> **WHAT THE TASK ASKS**: Whenever a line in the data holds the string "subsets", pull that line out.

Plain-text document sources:
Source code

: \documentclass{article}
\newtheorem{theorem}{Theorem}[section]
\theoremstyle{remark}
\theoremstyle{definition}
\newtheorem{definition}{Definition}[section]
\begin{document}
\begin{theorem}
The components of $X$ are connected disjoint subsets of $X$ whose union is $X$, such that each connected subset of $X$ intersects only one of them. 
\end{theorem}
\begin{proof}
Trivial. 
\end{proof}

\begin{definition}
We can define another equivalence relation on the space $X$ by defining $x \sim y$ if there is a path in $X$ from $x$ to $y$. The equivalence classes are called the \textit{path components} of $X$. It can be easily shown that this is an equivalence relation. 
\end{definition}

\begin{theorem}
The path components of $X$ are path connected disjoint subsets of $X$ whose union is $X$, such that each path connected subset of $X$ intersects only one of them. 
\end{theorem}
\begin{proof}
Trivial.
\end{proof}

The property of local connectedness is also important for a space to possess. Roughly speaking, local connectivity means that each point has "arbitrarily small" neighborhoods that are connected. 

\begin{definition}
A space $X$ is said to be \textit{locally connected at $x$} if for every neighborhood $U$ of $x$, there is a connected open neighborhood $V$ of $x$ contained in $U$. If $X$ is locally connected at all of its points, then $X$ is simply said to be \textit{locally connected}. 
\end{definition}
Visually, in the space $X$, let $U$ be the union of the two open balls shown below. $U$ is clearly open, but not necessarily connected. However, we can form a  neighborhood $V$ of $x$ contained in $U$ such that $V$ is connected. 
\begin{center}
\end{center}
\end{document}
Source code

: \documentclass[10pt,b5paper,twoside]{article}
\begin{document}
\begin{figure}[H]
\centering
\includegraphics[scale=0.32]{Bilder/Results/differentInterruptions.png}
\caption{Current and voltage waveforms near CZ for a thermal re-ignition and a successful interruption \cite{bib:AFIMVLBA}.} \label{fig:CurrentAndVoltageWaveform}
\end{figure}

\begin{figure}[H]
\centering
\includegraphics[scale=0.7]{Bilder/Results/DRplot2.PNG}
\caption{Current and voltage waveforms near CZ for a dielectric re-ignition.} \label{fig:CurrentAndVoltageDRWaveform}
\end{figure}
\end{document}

> **ANSWER BELOW**:
The components of $X$ are connected disjoint subsets of $X$ whose union is $X$, such that each connected subset of $X$ intersects only one of them. 
The path components of $X$ are path connected disjoint subsets of $X$ whose union is $X$, such that each path connected subset of $X$ intersects only one of them. 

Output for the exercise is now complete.